The most exciting day of any real-estate transaction is the closing. Both the buyer and the seller can finally reap the benefits from all of their hard work. While neither party likes surprises at the closing, many homebuyers are caught off guard by the number of additional costs that come up during the transfer or ownership. Not all of these will apply in every situation but it is a good idea to understand what they all mean.
Below are some of the common Vermont fees included in a typical settlement. If you would like more information or have questions, contact us today.
- Origination fee
Fee charged by a lender to cover the costs of evaluating and processing your loan, usually a percentage of the loan amount.

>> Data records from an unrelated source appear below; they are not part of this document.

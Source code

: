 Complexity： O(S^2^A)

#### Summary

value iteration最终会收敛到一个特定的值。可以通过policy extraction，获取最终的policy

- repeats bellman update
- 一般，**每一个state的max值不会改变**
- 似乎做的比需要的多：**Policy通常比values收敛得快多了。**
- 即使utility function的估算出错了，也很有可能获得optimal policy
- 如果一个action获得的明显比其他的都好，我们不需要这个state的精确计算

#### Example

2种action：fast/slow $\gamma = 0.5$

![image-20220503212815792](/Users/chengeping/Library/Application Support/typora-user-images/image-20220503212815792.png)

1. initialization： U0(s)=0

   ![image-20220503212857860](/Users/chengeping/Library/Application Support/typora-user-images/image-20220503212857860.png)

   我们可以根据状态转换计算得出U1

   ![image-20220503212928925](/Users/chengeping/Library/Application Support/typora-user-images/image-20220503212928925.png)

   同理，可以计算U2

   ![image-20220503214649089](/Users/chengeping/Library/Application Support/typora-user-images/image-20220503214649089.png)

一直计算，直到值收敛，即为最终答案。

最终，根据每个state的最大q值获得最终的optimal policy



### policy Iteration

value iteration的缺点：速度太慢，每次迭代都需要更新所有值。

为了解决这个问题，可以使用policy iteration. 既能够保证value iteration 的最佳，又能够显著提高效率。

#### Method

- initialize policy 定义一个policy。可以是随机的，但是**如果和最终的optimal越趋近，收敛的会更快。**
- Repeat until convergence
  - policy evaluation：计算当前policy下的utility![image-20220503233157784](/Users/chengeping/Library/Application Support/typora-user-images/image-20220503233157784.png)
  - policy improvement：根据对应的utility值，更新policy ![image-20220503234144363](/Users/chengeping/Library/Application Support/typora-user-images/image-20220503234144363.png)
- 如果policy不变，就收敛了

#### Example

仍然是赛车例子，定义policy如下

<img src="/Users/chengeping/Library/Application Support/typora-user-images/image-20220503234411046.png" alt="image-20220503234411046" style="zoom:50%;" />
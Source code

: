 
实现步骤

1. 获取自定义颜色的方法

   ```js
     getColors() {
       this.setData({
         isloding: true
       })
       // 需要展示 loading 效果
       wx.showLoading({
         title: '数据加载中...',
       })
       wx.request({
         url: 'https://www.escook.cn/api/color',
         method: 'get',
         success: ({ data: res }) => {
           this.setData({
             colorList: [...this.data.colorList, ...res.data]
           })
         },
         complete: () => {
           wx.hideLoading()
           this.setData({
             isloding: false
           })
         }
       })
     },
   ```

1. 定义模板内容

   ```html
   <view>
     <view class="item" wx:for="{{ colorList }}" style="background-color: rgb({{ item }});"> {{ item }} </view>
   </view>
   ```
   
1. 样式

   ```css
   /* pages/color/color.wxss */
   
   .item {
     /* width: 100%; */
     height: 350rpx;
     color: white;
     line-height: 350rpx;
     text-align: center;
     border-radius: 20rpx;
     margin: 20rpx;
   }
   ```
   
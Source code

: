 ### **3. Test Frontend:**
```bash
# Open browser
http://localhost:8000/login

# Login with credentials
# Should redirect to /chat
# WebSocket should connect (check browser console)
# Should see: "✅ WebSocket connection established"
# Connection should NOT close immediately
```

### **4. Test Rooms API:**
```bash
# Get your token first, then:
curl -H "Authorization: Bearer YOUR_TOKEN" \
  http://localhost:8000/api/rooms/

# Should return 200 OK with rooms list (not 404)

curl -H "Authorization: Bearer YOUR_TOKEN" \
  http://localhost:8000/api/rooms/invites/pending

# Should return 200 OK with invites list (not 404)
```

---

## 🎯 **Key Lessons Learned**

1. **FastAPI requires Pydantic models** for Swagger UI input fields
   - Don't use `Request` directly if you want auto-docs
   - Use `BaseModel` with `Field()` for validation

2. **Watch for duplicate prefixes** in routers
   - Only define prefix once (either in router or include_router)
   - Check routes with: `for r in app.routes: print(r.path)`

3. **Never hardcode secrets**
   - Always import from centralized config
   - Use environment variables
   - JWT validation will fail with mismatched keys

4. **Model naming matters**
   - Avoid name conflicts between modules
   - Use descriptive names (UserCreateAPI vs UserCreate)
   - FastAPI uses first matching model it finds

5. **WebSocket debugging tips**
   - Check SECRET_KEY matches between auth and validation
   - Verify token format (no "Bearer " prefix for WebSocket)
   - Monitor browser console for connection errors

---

- Attorney’s fee covers these services:
- Review of the purchase and sale agreement
- Review of the commitment letter from the lender
- Review of the Warranty Deed from the seller's Attorney
- Review of the property transfer tax return
- Title search
- Assessment of State and Local Permits on the property
- Preparation of the title insurance commitment
- Working to resolve any title problems
- Attending the closing to explain closing documents to you
- Recording your deed and other documents
- Issuing the title insurance policies
- Initial escrow payments
- some portion of property taxes
- some lenders require a full year, in advance, of homeowner’s insurance to be placed into escrow before closing
- Title insurance
Protects you and the lender from losses that may result from a dispute over the property's title.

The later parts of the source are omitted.